Exercise goal: Return every line from the records below with the string "always".

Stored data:
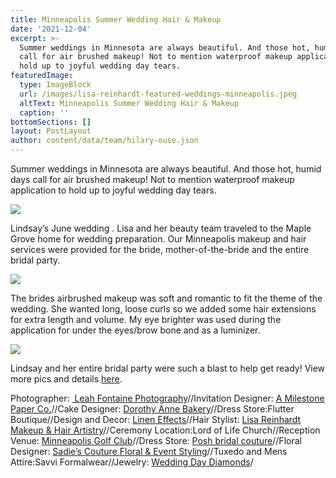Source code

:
 ```yaml
---
title: Minneapolis Summer Wedding Hair & Makeup
date: '2021-12-04'
excerpt: >-
  Summer weddings in Minnesota are always beautiful. And those hot, humid days
  call for air brushed makeup! Not to mention waterproof makeup application to
  hold up to joyful wedding day tears.
featuredImage:
  type: ImageBlock
  url: /images/lisa-reinhardt-featured-weddings-minneapolis.jpeg
  altText: Minneapolis Summer Wedding Hair & Makeup
  caption: ''
bottomSections: []
layout: PostLayout
author: content/data/team/hilary-ouse.json
---
```

Summer weddings in Minnesota are always beautiful. And those hot, humid days call for air brushed makeup! Not to mention waterproof makeup application to hold up to joyful wedding day tears.

![](/images/minneapolis-wedding-hair-makeup.jpeg)

Lindsay’s June wedding . Lisa and her beauty team traveled to the Maple Grove home for wedding preparation. Our Minneapolis makeup and hair services were provided for the bride, mother-of-the-bride and the entire bridal party.

![](/images/minneapolis-wedding-makeup.png)

The brides airbrushed makeup was soft and romantic to fit the theme of the wedding. She wanted long, loose curls so we added some hair extensions for extra length and volume. My eye brighter was used during the application for under the eyes/brow bone and as a luminizer.

![](/images/minneapolis-wedding-hair.jpeg)

Lindsay and her entire bridal party were such a blast to help get ready! View more pics and details [here](http://aisleperfect.com/2016/01/modern-blush-wedding-minneapolis.html).

Photographer: [ Leah Fontaine Photography](http://leahfontaine.com/)//Invitation Designer: [A Milestone Paper Co.](http://www.amilestonepaperco.com/)//Cake Designer: [Dorothy Anne Bakery](http://www.dorothyannbakery.com/)//Dress Store:Flutter Boutique//Design and Decor: [Linen Effects](http://www.lineneffects.com/index.cfm)//Hair Stylist: [Lisa Reinhardt Makeup & Hair Artistry](http://www.twincitiesmakeup.com/)//Ceremony Location:Lord of Life Church//Reception Venue: [Minneapolis Golf Club](http://minneapolisgolfclub.com/)//Dress Store: [Posh bridal couture](http://poshmn.com/)//Floral Designer: [Sadie’s Couture Floral & Event Styling](http://www.sadiesfloral.com/)//Tuxedo and Mens Attire:Savvi Formalwear//Jewelry: [Wedding Day Diamonds](http://weddingdaydiamonds.com/)/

Result:
  Summer weddings in Minnesota are always beautiful. And those hot, humid days
Summer weddings in Minnesota are always beautiful. And those hot, humid days call for air brushed makeup! Not to mention waterproof makeup application to hold up to joyful wedding day tears.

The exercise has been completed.